I want to set up a biotope as close to accurate as possible, the only thing I've found that looks even remotely close to the amazon river bed is play sand. I was just wondering if anyone has used this stuff in their setups and if it had any negative effects on water quality, open to any other suggestions for substrate.


----------



## JoeDizzleMPLS (Nov 5, 2007)

I have it in my 75 gallon and my 40 breeder, you can check the links in my sig to see pictures. I like play sand because I like natural looking tanks, it's also ridiculously cheap. It can be kinda dusty straight out of the bag and it doesn't hold nutrients very well, so it needs to be rinsed well and if you plan on adding plants, you should definitely look into root tabs, those are the only real drawbacks and they are easily fixed, so I'd definitely recommend it.


----------



## Pirambeba (Feb 1, 2010)

JoeDizzleMPLS said:


> I have it in my 75 gallon and my 40 breeder, you can check the links in my sig to see pictures. I like play sand because I like natural looking tanks, it's also ridiculously cheap. It can be kinda dusty straight out of the bag and it doesn't hold nutrients very well, so it needs to be rinsed well and if you plan on adding plants, you should definitely look into root tabs, those are the only real drawbacks and they are easily fixed, so I'd definitely recommend it.


I was thinking of a planted setup, but because it's a biotope very little. Thank you for your response


----------



## JoeDizzleMPLS (Nov 5, 2007)

Root Medic is having a sale on their root tabs, they have smaller packages too, but this is a really good deal...

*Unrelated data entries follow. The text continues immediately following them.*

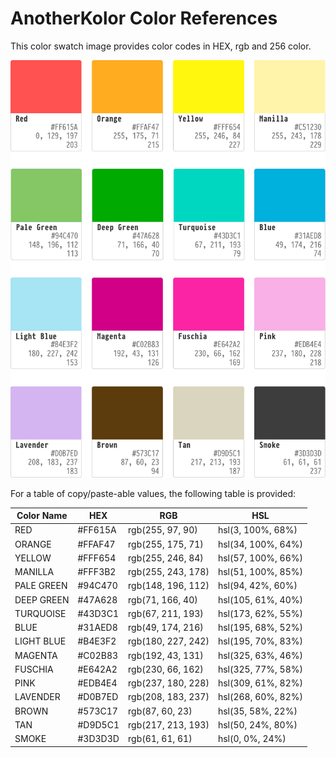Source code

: # AnotherKolor Color References

This color swatch image provides color codes in HEX, rgb and 256 color.

![AnotherKolor Swatches](./AnotherKolor-Swatches.png)

For a table of copy/paste-able values, the following table is provided:

| Color Name | HEX     | RGB                | HSL                |
|------------|---------|--------------------|--------------------|
| RED        | #FF615A | rgb(255, 97, 90)   | hsl(3, 100%, 68%)  |
| ORANGE     | #FFAF47 | rgb(255, 175, 71)  | hsl(34, 100%, 64%) |
| YELLOW     | #FFF654 | rgb(255, 246, 84)  | hsl(57, 100%, 66%) |
| MANILLA    | #FFF3B2 | rgb(255, 243, 178) | hsl(51, 100%, 85%) |
| PALE GREEN | #94C470 | rgb(148, 196, 112) | hsl(94, 42%, 60%)  |
| DEEP GREEN | #47A628 | rgb(71, 166, 40)   | hsl(105, 61%, 40%) |
| TURQUOISE  | #43D3C1 | rgb(67, 211, 193)  | hsl(173, 62%, 55%) |
| BLUE       | #31AED8 | rgb(49, 174, 216)  | hsl(195, 68%, 52%) |
| LIGHT BLUE | #B4E3F2 | rgb(180, 227, 242) | hsl(195, 70%, 83%) |
| MAGENTA    | #C02B83 | rgb(192, 43, 131)  | hsl(325, 63%, 46%) |
| FUSCHIA    | #E642A2 | rgb(230, 66, 162)  | hsl(325, 77%, 58%) |
| PINK       | #EDB4E4 | rgb(237, 180, 228) | hsl(309, 61%, 82%) |
| LAVENDER   | #D0B7ED | rgb(208, 183, 237) | hsl(268, 60%, 82%) |
| BROWN      | #573C17 | rgb(87, 60, 23)    | hsl(35, 58%, 22%)  |
| TAN        | #D9D5C1 | rgb(217, 213, 193) | hsl(50, 24%, 80%)  |
| SMOKE      | #3D3D3D | rgb(61, 61, 61)    | hsl(0, 0%, 24%)    |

http://rootmedic.net/products-page/dry-nutrients/super-sale/

What biotope are you aiming for?


----------



## Pirambeba (Feb 1, 2010)

JoeDizzleMPLS said:


> Root Medic is having a sale on their root tabs, they have smaller packages too, but this is a really good deal...
> 
> http://rootmedic.net...nts/super-sale/
> 
> What biotope are you aiming for?


Right now it's looking like "Rio *****" clear water/non sediment. More Specifically, river banks where the tree roots go into the water. This is either going to be for a 67gallon or 38gallon both Aquariums are curved cornered and closed top.


----------



## JoeDizzleMPLS (Nov 5, 2007)

Right on man, that should be a cool setup... doesn't give you many plants to work with, but you can do an awesome driftwood scape.


----------



## Pirambeba (Feb 1, 2010)

JoeDizzleMPLS said:


> Right on man, that should be a cool setup... doesn't give you many plants to work with, but you can do an awesome driftwood scape.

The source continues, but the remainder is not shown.